Il rejoignit l’escalier souterrain, récupérant la pioche au passage. Sachant qu’il ne pourrait désormais plus compter sur le cri enregistré pour sauver sa vie, il descendit les marches en étouffant la lumière de sa torche sous ses vêtements, attentif au moindre bruit, et inquiet de ne pas avoir de nouvelles de Sarah.
Quand il atteignit le coude du couloir qui menait à la salle d’opération, il aperçut une très faible lueur, provenant non pas du bureau de son père, mais bien du bloc médical.
Et soudain, son sang se glaça. De la salle d’opération, Sarah venait de hurler son nom dans une plainte de supplication.
Son premier réflexe fut de courir pour aller vers elle. Mais il se ravisa brutalement. Et si c’était un piège ? Et si le type qui l’avait suivie l’attendait derrière la porte pour le tuer ? Non, Sarah n’aurait jamais cédé, même sous la torture.
Elle appela de nouveau Christopher dans un cri qui se termina en sanglots. Elle qui ne laissait rien transparaître ni de ses joies ni de ses peurs, elle hurlait. Christopher frissonna en imaginant ce qu’elle endurait pour renier le courage et la retenue qui ne semblaient jamais la quitter. Elle avait besoin de lui comme lui avait eu besoin d’elle jusque-là. Il devait lui venir en aide.
Christopher était mortifié par son dilemme. Le dernier ultimatum de Lazar allait arriver à expiration d’une minute à l’autre. Et s’il profitait du fait que le second tueur était occupé avec Sarah, il aurait le temps d’ouvrir le passage secret, de trouver les dernières réponses et de sauver Simon. En revanche, s’il essayait de sauver Sarah, il risquait sa vie avec une quasi-certitude et par conséquent condamnait celle de Simon.

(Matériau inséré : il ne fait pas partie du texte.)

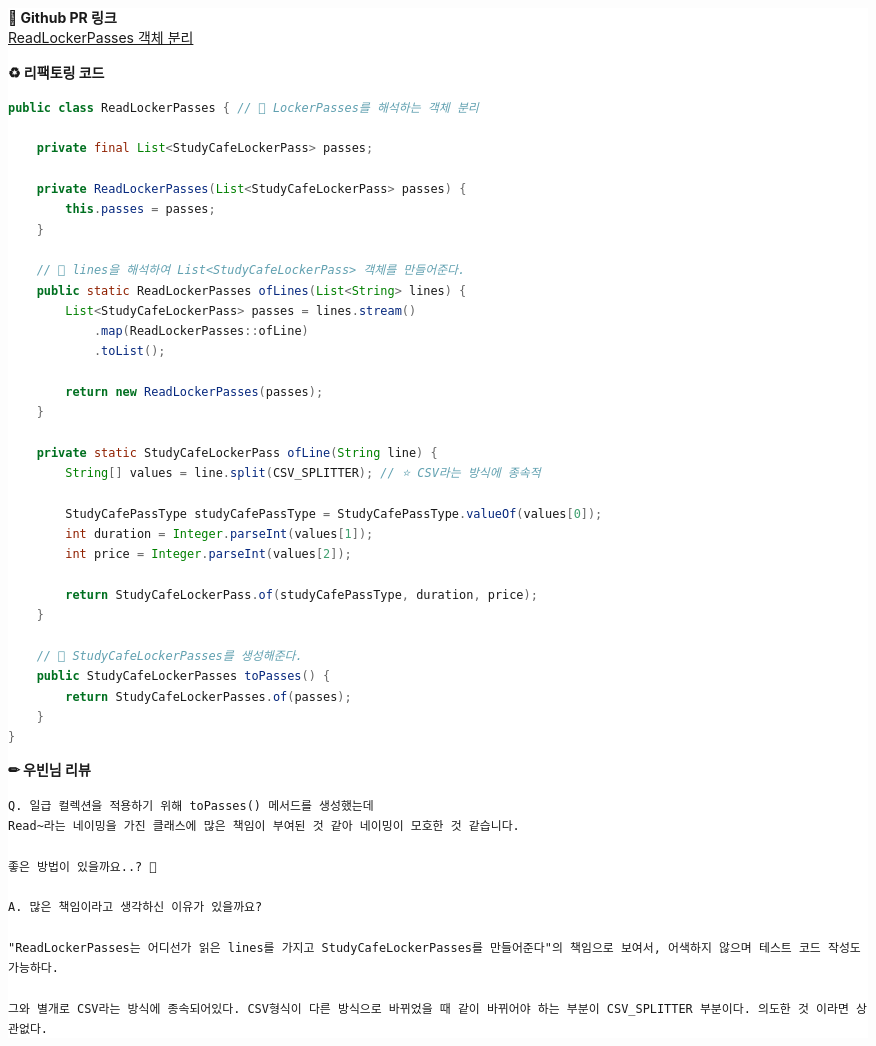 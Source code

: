 **🔗 Github PR 링크**  
[ReadLockerPasses 객체 분리](https://github.com/discphy/warm-up-backend-code/pull/4/files/212a43697bba43f87fe5c261d5fdc45bac93820b#diff-12130d87be6cae7cda34dcc1413657f39dceb5be55609d767ef700037058c346)

**♻️ 리팩토링 코드**
```java
public class ReadLockerPasses { // 📝 LockerPasses를 해석하는 객체 분리

    private final List<StudyCafeLockerPass> passes;

    private ReadLockerPasses(List<StudyCafeLockerPass> passes) {
        this.passes = passes;
    }

    // 📝 lines을 해석하여 List<StudyCafeLockerPass> 객체를 만들어준다. 
    public static ReadLockerPasses ofLines(List<String> lines) {
        List<StudyCafeLockerPass> passes = lines.stream()
            .map(ReadLockerPasses::ofLine)
            .toList();

        return new ReadLockerPasses(passes);
    }

    private static StudyCafeLockerPass ofLine(String line) {
        String[] values = line.split(CSV_SPLITTER); // ⭐️ CSV라는 방식에 종속적 

        StudyCafePassType studyCafePassType = StudyCafePassType.valueOf(values[0]);
        int duration = Integer.parseInt(values[1]);
        int price = Integer.parseInt(values[2]);

        return StudyCafeLockerPass.of(studyCafePassType, duration, price);
    }

    // 📝 StudyCafeLockerPasses를 생성해준다.
    public StudyCafeLockerPasses toPasses() {
        return StudyCafeLockerPasses.of(passes);
    }
}
```

**✏ 우빈님 리뷰**
```
Q. 일급 컬렉션을 적용하기 위해 toPasses() 메서드를 생성했는데
Read~라는 네이밍을 가진 클래스에 많은 책임이 부여된 것 같아 네이밍이 모호한 것 같습니다.

좋은 방법이 있을까요..? 🧐

A. 많은 책임이라고 생각하신 이유가 있을까요?

"ReadLockerPasses는 어디선가 읽은 lines를 가지고 StudyCafeLockerPasses를 만들어준다"의 책임으로 보여서, 어색하지 않으며 테스트 코드 작성도 가능하다.

그와 별개로 CSV라는 방식에 종속되어있다. CSV형식이 다른 방식으로 바뀌었을 때 같이 바뀌어야 하는 부분이 CSV_SPLITTER 부분이다. 의도한 것 이라면 상관없다.
```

Dévasté par la honte, chassant la culpabilité avec toute la rage de l’amour qu’il avait pour son fils adoptif, Christopher détourna le regard de la porte à double battant et entra dans le bureau. Il se précipita vers le passage secret entrouvert et y glissa la tête de la pioche pour faire levier. Il s’appuya sur le manche et poussa de toutes ses forces. Le mur avança de quelques millimètres seulement. Il recommença, manqua se tordre le poignet, mais le mur ne bougea plus. Exténué, Christopher en aurait pleuré de rage. Tout seul, il n’aurait pas la force de pratiquer une ouverture pour s’y faufiler. Il ne restait plus qu’une solution.
– 42 –
Elle crut d’abord que c’était dans son rêve, ou plutôt son cauchemar. Mais la voix se fit plus proche, plus réelle. Et elle ouvrit les yeux.
— C’est bien, mon enfant… Réveille-toi, car tu vas bientôt t’endormir pour longtemps.
Sarah sentit la douleur irradier dans son bras. Elle voulut saisir son poignet, mais elle était ligotée à une chaise. La voix venait de son dos.
— Quelle heure est-il ? souffla-t-elle.
— Quelle heure est-il ? répéta Hotkins. C’est la première fois que j’entends quelqu’un me demander ça avant de mourir. Mais je vais te répondre, il est 4 h 08 précisément.